Arc Shield
SuspiciousAudited by ClawScan on May 10, 2026.
Overview
Arc Shield is a coherent local sanitizer, but its strict mode can still print the unredacted message before failing, which can leak the secrets it is meant to block.
Review or patch the strict-mode behavior before installing this as a pre-send safety control. Until then, treat it as a local audit/redaction helper only, avoid piping its strict-mode stdout to external channels, and verify all sample secrets are fake.
Findings (3)
Artifact-based informational review of SKILL.md, metadata, install specs, static scan signals, and capability signals. ClawScan does not execute the skill or run runtime probes.
If this is placed in a pipeline, terminal log, or send wrapper, secrets may still be exposed even though the command exits with a blocking status.
Strict mode prints the full input before deciding whether critical secrets were found, so a secret-containing message can be emitted to stdout before the command fails.
elif [[ "$MODE" == "strict" ]]; then echo "$INPUT"; if [[ $FOUND_CRITICAL -gt 0 ]]; then
Do not pipe --strict output directly to any external send/log path until fixed; change strict mode to suppress output on failure or only emit redacted text, and add tests for secret-containing strict-mode stdout.
Users may trust the documented command as a safe pre-send filter and accidentally expose unredacted secrets.
The documentation presents --strict as a blocking safeguard for external messages, but the implementation shown above can output the original message before blocking.
# Block if critical secrets found (use before external messaging) echo "Message text" | arc-shield.sh --strict || echo "BLOCKED"
Update the documentation to clearly state stdout/stderr behavior, show safe wrappers that discard stdout on block, and avoid claiming blocking protection until strict mode is corrected.

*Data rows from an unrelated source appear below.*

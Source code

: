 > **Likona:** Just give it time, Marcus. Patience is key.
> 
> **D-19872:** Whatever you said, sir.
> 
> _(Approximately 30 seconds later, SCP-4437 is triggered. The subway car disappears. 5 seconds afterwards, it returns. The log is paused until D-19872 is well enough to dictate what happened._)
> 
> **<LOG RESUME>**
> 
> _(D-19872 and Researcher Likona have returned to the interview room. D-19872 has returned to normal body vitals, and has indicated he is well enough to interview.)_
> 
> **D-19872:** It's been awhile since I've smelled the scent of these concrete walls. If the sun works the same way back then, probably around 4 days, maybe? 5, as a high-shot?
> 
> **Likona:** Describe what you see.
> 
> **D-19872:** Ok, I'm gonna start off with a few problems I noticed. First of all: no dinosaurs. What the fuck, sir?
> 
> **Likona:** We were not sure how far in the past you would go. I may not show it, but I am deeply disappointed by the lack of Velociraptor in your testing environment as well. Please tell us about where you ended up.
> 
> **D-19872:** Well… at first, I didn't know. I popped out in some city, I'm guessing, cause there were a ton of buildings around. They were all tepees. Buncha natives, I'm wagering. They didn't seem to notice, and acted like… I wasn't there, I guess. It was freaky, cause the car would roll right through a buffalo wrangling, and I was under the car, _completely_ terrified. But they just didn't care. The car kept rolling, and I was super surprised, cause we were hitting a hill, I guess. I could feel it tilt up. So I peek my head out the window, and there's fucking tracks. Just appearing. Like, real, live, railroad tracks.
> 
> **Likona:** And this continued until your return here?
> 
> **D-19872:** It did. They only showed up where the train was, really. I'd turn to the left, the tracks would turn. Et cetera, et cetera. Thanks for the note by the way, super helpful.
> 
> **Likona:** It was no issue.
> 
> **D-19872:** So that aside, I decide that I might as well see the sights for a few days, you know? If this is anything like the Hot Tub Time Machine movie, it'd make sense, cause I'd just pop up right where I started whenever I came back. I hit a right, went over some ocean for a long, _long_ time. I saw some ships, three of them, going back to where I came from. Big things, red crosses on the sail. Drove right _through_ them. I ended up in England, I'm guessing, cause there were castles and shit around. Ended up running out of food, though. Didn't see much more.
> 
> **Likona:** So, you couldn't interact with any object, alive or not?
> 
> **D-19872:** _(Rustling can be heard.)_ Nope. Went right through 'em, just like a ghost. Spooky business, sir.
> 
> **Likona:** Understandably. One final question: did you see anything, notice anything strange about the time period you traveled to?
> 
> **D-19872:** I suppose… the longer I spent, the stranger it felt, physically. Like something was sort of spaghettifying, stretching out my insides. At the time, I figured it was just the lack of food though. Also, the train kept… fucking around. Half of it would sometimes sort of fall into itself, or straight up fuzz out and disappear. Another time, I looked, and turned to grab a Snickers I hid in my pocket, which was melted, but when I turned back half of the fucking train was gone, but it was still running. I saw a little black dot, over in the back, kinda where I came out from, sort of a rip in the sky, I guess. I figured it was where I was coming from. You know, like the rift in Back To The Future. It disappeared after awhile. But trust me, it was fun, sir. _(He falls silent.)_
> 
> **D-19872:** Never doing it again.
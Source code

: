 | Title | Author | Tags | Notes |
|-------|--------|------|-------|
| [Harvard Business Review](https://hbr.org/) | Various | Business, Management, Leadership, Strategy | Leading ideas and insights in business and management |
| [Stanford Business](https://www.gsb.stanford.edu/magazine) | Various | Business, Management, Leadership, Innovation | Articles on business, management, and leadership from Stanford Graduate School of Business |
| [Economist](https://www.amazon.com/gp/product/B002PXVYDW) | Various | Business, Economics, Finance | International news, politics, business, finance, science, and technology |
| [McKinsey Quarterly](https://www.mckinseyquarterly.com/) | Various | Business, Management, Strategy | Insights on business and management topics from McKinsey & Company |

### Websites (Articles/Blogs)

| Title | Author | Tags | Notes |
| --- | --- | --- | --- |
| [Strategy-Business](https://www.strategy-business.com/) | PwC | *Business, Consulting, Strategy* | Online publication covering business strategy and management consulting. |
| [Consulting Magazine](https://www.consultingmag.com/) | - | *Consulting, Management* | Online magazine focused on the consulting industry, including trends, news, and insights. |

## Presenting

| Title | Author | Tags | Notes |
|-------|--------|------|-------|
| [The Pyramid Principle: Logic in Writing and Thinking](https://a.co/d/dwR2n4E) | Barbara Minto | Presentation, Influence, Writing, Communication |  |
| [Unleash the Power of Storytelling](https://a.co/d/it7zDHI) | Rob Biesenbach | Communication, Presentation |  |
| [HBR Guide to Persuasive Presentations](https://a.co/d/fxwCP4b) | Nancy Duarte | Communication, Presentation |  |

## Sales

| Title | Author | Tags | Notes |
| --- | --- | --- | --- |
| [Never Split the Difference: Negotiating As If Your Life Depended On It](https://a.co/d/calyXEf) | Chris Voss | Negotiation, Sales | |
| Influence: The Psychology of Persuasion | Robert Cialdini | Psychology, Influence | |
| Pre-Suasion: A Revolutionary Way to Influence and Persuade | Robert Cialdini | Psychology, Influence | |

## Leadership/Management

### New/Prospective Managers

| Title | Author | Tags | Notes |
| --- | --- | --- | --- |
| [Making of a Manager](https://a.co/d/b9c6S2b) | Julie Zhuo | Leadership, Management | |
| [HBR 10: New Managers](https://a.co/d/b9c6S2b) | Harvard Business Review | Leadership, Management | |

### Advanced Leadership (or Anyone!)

Users have less provenance information for verifying they installed the intended package and supporting files.
The reviewed files are local scripts, but the registry metadata does not provide a clear source or install specification, while the docs describe git/chmod setup.
Source: unknown; Homepage: none; No install spec — this is an instruction-only skill.
Install only from a verified repository or signed bundle, and confirm required files such as scripts and documented configuration are present before use.